Let's make a small matrix of pairwise interaction of the following signs: the time of decision of the ticket, the number of votes and the number of observers. Bonus diagonally we have the distribution of each feature.
From the interesting - one can see the dependence of the decrease in the time of decision of the ticket on the growing number of observers. It is also clear that people use voices not very actively.
pd.scatter_matrix(df[['Resolution_time', 'Watchers', 'Votes']], figsize=(15, 15), diagonal='hist');

So, we conducted a small preliminary analysis of the data, saw the existing dependencies between the target attribute, which is the time to solve the ticket, and such signs as the number of votes per ticket, the number of “observers” behind it and its priority. Moving on.
Build a model. We build signs
It is time to move on to the construction of the model itself. But first we need to bring our signs in a clear form for the model. Those. decompose categorical features into sparse vectors and get rid of excess. For example, fields with the time of creation and closing of a ticket will not be needed in the model, as well as the field Assignee, since we will eventually use this model to predict the runtime of a ticket that has not been assigned to anyone ("zasasaynen").
The target feature, as I just mentioned, is the time to solve the problem for us, so we take it as a separate vector and also remove it from the general data set. In addition, some of our fields turned out to be empty due to the fact that reporters do not always fill out the description field when making a ticket. In this case, pandas puts their values in NaN, we just replace them with an empty string.
y = df['Resolution_time']
df.drop(['Created', 'Resolved', 'Resolution_time', 'Assignee'], axis=1, inplace=True)
df['Description'].fillna('', inplace=True)
df['Summary'].fillna('', inplace=True)
We decompose categorical features into sparse vectors ( One-hot encoding ).
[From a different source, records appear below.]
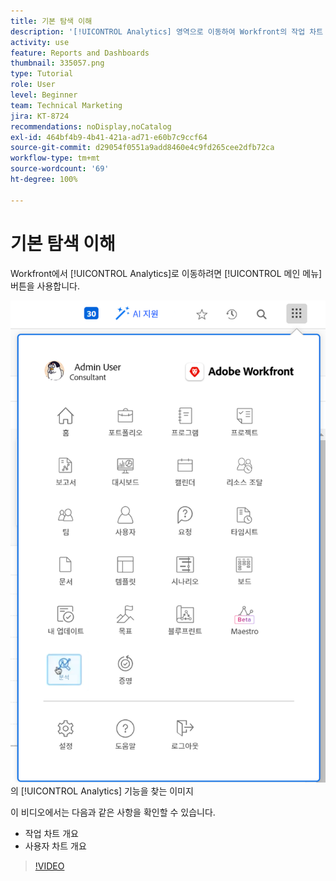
 ```yaml
---
title: 기본 탐색 이해
description: '[!UICONTROL Analytics] 영역으로 이동하여 Workfront의 작업 차트 및 사용자 차트의 개요를 확인하는 방법을 알아봅니다.'
activity: use
feature: Reports and Dashboards
thumbnail: 335057.png
type: Tutorial
role: User
level: Beginner
team: Technical Marketing
jira: KT-8724
recommendations: noDisplay,noCatalog
exl-id: 464bf4b9-4b41-421a-ad71-e60b7c9ccf64
source-git-commit: d29054f0551a9add8460e4c9fd265cee2dfb72ca
workflow-type: tm+mt
source-wordcount: '69'
ht-degree: 100%

---
```


# 기본 탐색 이해

Workfront에서 [!UICONTROL Analytics]로 이동하려면 [!UICONTROL 메인 메뉴] 버튼을 사용합니다.

![Workfront [!UICONTROL 메인 메뉴]](assets/Navigate-NWE.png)의 [!UICONTROL Analytics] 기능을 찾는 이미지

이 비디오에서는 다음과 같은 사항을 확인할 수 있습니다.

* 작업 차트 개요
* 사용자 차트 개요

>[!VIDEO](https://video.tv.adobe.com/v/335057/?quality=12&learn=on)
Until we touch the fields with the description and table of contents of the ticket. We will use them a little differently. Some reporter names contain [X]. So JIRA marks inactive employees who no longer work for the company. I decided to leave them among the signs, although it is possible to clear the data from them, because in the future, using the model, we will not meet the tickets from these employees.
defcreate_df(dic, feature_list):
out = pd.DataFrame(dic)
out = pd.concat([out, pd.get_dummies(out[feature_list])], axis = 1)
out.drop(feature_list, axis = 1, inplace = True)
return out
X = create_df(df, df.columns[df.dtypes == 'object'].drop(['Description', 'Summary']))
X.columns = X.columns.str.replace(' \[X\]', '')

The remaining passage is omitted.